I want to know when we speak about the convergence of an algorithm, what are the conditions that we should check. For example, I was looking for the convergence of the policy iteration algorithm in reinforcement learning and I didn't know which characteristics can show its convergence. It seems that monotonicity of algorithm and uniqueness and existence of answer shows its convergence, but when I was looking for my answer in different papers, I didn't know which lemma's are responsible for showing the convergence of policy iteration algorithm.
1 Answer
You can always check the convergence of an algorithm by increasing the number of iterations or tuning the convergence criterion to be more precise. This rarely helps anything.

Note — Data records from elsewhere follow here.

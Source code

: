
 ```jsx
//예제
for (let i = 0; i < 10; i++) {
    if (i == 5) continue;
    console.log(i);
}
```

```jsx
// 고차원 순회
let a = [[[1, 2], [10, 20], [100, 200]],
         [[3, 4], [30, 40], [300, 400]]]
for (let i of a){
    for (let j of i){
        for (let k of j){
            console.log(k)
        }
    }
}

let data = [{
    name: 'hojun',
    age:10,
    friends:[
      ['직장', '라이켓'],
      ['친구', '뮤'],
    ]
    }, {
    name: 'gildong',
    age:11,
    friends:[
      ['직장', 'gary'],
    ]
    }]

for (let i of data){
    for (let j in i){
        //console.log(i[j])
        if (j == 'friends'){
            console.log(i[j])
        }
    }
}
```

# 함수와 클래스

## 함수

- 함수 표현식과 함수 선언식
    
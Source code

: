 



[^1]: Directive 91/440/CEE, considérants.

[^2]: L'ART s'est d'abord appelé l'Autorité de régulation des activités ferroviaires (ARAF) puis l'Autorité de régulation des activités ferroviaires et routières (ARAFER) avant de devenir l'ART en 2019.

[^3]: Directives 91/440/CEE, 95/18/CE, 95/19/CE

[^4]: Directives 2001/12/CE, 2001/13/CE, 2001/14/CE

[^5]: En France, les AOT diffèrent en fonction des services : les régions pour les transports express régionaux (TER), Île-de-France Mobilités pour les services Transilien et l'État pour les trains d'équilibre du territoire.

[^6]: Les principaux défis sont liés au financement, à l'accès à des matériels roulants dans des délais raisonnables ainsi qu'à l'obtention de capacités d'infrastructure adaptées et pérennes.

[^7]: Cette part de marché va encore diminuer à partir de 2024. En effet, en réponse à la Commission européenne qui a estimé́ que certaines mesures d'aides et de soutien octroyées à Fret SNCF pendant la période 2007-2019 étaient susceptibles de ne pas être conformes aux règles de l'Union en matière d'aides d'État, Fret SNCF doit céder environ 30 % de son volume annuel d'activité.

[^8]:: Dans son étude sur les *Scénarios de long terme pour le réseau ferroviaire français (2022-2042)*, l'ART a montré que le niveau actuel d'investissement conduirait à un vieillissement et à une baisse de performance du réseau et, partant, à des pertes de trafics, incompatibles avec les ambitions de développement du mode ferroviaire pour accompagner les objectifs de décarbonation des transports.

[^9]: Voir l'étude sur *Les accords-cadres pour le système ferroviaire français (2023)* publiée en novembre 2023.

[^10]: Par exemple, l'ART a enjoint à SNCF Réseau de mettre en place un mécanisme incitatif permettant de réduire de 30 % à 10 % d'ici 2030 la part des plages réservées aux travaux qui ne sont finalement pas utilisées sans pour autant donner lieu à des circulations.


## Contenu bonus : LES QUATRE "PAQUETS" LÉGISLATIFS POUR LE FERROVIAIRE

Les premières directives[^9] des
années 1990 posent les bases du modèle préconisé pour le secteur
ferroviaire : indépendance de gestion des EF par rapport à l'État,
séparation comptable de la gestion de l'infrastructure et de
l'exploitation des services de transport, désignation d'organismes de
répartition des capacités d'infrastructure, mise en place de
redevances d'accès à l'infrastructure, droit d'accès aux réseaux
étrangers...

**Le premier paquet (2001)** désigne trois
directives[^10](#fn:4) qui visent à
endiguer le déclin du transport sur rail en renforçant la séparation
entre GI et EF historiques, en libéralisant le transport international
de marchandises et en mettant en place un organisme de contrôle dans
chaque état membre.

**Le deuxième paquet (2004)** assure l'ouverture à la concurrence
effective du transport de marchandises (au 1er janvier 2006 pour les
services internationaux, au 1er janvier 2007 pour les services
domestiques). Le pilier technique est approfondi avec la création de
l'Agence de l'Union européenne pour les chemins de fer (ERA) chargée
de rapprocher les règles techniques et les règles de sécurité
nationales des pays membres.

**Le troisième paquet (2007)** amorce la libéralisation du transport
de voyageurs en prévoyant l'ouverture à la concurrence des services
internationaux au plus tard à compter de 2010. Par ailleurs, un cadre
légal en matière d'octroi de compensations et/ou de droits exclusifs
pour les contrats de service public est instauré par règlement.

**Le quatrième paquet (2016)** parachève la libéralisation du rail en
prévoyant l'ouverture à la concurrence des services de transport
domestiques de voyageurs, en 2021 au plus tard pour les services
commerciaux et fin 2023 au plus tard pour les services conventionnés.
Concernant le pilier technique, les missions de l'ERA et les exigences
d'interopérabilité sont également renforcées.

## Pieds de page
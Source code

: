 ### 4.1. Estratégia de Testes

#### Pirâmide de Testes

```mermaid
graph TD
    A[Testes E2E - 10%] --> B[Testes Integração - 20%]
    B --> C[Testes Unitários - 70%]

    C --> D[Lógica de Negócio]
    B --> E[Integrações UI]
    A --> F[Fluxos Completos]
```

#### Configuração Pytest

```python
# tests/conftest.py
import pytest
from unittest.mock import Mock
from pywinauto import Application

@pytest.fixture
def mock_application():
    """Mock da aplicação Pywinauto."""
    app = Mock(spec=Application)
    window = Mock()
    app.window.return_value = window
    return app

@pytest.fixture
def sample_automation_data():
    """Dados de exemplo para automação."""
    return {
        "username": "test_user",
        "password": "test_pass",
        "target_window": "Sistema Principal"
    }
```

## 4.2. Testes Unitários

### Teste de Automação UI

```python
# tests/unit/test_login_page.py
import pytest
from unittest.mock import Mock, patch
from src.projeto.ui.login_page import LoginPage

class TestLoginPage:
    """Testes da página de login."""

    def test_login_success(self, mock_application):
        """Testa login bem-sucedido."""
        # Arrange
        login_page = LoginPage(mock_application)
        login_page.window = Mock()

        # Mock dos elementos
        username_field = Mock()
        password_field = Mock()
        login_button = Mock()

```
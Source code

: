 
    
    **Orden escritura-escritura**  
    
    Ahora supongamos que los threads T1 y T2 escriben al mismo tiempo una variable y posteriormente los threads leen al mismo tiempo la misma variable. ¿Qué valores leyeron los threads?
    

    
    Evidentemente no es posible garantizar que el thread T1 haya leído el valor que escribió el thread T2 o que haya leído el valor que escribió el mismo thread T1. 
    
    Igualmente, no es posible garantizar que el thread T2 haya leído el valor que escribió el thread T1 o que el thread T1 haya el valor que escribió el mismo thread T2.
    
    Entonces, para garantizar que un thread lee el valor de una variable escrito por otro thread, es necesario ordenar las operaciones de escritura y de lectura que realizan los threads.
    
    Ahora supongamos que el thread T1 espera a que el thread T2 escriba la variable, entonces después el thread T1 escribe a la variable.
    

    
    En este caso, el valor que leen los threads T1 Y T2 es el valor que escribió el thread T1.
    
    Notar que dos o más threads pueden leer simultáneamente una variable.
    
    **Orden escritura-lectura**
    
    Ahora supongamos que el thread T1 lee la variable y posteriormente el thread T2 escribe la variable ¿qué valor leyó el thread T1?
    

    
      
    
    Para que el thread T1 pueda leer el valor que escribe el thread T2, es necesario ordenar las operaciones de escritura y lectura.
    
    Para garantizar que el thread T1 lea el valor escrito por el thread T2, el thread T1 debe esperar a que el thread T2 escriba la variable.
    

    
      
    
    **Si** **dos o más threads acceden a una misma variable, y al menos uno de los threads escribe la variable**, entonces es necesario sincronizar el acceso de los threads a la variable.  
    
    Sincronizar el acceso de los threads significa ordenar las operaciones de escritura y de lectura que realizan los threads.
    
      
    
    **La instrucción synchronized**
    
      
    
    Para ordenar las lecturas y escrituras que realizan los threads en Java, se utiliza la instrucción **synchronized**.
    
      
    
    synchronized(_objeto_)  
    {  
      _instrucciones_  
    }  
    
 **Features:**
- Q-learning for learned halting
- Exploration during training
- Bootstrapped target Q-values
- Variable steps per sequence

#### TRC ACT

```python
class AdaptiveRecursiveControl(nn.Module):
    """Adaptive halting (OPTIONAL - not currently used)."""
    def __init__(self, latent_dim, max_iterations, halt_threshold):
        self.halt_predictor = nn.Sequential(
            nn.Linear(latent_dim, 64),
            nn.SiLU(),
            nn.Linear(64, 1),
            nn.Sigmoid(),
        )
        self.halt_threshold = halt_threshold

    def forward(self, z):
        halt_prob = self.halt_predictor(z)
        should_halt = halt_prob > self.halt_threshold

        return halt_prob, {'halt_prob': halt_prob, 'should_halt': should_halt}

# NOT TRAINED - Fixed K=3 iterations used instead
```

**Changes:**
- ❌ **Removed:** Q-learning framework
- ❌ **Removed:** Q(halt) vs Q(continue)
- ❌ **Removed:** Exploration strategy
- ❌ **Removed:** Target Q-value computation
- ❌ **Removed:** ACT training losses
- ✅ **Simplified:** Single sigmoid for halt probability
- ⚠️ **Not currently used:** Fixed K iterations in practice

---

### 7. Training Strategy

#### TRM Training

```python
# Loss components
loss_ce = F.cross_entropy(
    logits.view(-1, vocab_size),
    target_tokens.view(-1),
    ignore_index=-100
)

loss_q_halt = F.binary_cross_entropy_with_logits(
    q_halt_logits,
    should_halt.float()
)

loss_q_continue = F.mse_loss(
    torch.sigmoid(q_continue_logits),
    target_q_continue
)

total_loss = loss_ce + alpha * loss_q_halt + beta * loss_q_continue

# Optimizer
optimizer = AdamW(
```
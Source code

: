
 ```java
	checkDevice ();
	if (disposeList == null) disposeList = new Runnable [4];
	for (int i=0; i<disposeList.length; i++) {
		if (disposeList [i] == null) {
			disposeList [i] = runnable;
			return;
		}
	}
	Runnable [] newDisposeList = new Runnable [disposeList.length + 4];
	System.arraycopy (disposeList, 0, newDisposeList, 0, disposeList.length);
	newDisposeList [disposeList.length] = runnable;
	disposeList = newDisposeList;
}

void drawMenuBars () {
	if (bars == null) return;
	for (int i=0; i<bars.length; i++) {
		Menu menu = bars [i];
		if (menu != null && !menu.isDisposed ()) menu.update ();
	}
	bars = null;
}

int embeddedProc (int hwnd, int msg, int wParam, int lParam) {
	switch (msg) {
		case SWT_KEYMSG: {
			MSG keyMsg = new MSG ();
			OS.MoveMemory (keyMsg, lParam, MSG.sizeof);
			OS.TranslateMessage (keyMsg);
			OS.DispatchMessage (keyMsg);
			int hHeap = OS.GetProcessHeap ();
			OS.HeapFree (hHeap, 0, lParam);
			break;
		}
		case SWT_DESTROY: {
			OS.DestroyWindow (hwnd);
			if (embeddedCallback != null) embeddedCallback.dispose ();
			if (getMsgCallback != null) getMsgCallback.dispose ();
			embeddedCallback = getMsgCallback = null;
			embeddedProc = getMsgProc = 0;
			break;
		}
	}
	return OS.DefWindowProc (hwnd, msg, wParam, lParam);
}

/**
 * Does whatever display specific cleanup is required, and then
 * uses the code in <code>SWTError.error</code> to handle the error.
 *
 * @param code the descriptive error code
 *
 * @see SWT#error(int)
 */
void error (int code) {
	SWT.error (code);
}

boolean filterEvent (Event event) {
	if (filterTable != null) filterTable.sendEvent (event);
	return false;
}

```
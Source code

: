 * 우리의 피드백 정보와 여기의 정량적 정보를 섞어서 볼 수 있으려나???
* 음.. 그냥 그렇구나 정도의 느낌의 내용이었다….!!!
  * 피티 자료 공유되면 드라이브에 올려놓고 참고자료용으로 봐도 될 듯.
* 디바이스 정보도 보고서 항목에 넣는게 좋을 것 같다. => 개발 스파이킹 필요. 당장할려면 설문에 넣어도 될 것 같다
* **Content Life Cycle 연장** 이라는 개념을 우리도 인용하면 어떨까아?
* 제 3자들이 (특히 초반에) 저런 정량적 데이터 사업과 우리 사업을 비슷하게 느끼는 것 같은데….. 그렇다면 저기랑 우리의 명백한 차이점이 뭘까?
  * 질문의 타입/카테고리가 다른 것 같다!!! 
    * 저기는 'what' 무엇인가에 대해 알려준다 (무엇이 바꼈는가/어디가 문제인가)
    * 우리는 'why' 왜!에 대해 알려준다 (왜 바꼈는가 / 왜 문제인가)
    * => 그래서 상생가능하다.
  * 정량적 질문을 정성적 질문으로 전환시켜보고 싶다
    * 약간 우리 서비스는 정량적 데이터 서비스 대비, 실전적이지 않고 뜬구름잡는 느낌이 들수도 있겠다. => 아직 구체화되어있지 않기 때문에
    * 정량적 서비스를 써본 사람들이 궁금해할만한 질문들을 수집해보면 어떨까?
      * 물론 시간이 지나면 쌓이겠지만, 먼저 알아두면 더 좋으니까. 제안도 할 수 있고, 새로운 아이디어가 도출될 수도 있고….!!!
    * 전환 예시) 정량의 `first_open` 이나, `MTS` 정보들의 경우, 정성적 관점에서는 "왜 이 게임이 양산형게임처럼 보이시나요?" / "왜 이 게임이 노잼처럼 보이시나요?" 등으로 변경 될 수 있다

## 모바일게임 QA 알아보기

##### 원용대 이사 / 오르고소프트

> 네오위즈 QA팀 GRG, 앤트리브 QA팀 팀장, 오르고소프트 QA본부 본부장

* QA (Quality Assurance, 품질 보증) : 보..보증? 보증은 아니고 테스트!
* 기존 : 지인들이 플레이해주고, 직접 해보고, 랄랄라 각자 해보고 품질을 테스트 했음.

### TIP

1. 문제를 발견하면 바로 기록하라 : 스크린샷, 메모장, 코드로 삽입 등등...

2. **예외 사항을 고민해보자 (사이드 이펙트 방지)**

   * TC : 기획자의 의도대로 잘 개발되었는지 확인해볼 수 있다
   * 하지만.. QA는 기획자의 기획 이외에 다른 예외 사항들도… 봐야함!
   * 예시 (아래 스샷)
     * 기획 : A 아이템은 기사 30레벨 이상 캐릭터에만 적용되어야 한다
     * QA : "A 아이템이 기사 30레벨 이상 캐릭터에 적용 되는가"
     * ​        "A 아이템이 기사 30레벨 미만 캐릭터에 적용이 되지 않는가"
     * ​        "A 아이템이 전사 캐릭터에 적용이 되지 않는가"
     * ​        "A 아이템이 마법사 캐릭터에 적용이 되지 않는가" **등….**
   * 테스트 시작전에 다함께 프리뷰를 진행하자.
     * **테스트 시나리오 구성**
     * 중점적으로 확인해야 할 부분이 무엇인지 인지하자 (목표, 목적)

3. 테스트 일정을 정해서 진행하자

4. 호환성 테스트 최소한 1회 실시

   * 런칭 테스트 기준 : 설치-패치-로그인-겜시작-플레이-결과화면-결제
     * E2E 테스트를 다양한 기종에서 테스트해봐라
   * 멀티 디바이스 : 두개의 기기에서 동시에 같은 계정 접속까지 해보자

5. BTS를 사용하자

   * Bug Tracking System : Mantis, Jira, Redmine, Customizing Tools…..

We are usually more interested in whether the algorithm converged to a local extremum rather than the global one. A way to check that is by permuting the starting conditions for whatever solver you have: they should all lead to the same optimum. Another possibility is that the algorithm diverges rather than converges. This is usually evidenced by ludicrous estimates: but it seems to be worth repeating: you have to actually look at the output of whatever estimate you have and ask if it makes sense. Sometimes, there are certain smoothness conditions at the global maximum (or minimum) that need to hold for the solution to be unique. A singular Hessian or expected information will evidence some violation along these lines.
For MCMC routines, varying the seed, the number of iterations, and the length of burn in sometimes has an impact on estimates.
Can anything more be said in general, without knowing what algorithm you're using? Not really.